I've done a quick research check on feasibility: * IE 6 and earlier can no longer access Wikimedia sites due to lack of SNI and TLS 1.0 or later * IE 7 on Windows XP can no longer access Wikimedia sites due to lack of SNI * IE 7 on Windows Vista **can** access Wikimedia sites. * IE 8 and higher support X-Content-Options: nosniff to disable sniffing, which we already use on all MediaWiki requests.
At some point Microsoft dropped the sniffing, but I'm not sure if it was a later IE version or an Edge version.
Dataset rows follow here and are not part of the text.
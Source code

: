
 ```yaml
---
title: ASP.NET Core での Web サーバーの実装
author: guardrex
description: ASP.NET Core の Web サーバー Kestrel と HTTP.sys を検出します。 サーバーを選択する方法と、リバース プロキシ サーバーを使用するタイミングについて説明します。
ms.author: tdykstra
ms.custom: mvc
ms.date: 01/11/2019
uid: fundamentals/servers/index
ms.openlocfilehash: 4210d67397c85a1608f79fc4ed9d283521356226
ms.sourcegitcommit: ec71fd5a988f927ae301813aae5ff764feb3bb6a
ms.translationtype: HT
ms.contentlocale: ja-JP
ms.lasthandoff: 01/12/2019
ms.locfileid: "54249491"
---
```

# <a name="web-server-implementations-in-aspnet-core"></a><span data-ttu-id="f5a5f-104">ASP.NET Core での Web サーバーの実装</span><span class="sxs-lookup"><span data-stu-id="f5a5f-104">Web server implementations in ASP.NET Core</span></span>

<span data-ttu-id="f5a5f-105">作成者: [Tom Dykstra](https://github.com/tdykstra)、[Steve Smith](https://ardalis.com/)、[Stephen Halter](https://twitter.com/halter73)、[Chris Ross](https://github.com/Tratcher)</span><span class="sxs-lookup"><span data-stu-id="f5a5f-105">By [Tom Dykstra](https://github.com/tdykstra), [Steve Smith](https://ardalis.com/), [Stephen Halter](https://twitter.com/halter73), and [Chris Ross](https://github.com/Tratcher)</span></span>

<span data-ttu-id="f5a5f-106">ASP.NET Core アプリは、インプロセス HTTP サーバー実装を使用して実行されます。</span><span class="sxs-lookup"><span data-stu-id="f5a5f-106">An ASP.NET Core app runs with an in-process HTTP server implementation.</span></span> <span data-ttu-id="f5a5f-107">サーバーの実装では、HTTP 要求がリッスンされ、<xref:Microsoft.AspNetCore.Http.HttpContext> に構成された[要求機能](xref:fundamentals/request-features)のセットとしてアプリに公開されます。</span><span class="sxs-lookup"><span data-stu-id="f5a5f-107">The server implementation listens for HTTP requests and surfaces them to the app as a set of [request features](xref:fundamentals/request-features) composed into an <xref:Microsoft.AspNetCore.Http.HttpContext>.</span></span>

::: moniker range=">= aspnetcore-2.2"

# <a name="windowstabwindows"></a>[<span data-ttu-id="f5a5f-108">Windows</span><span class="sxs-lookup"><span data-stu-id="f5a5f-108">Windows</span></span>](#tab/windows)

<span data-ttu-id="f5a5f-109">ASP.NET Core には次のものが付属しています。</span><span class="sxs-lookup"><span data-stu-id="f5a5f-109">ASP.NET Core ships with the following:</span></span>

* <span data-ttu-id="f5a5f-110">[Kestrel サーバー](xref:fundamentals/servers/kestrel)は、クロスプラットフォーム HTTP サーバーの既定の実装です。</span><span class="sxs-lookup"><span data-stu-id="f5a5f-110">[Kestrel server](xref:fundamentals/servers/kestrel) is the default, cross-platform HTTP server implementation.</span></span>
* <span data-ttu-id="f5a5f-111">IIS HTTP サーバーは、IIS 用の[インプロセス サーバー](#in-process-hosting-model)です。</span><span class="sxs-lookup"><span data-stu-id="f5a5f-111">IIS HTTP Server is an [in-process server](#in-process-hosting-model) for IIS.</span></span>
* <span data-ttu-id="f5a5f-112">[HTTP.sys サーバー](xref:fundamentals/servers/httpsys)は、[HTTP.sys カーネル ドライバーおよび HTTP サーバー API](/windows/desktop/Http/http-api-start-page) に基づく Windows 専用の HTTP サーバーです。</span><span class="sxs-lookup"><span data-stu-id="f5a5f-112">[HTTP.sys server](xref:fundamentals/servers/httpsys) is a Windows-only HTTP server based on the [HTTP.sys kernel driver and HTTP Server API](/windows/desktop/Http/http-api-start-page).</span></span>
No other browsers in reasonably current versions seem to have this problem.
So the only remaining browser version that might be affected is IE 7 on Windows Vista, which supports SNI and TLS 1.0. It might or might not still work once we drop TLS 1.0 some time in the future. (Per our TLS dashboard https://grafana.wikimedia.org/d/000000458/tls-ciphersuite-explorer?orgId=1 about 1.2% of our connections still use TLS 1.0, but this isn't broken down between logged-in-user views and anon views.)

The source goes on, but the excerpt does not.